Task statement >> The result should consist solely of the line containing "# ETL (Load)" and the lines that follow it below, each reproduced exactly, the last line included.

Data in this exercise >>

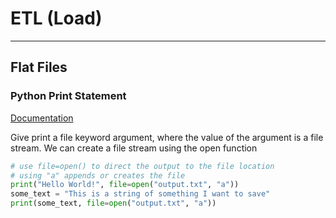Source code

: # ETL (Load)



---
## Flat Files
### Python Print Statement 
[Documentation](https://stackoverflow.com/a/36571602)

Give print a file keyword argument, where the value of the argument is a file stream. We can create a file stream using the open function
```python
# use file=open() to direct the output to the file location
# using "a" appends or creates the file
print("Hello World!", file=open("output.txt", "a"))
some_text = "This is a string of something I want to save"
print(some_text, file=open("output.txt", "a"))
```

Worked solution >>
: # ETL (Load)



---
## Flat Files
### Python Print Statement 
[Documentation](https://stackoverflow.com/a/36571602)

Give print a file keyword argument, where the value of the argument is a file stream. We can create a file stream using the open function
```python
# use file=open() to direct the output to the file location
# using "a" appends or creates the file
print("Hello World!", file=open("output.txt", "a"))
some_text = "This is a string of something I want to save"
print(some_text, file=open("output.txt", "a"))
```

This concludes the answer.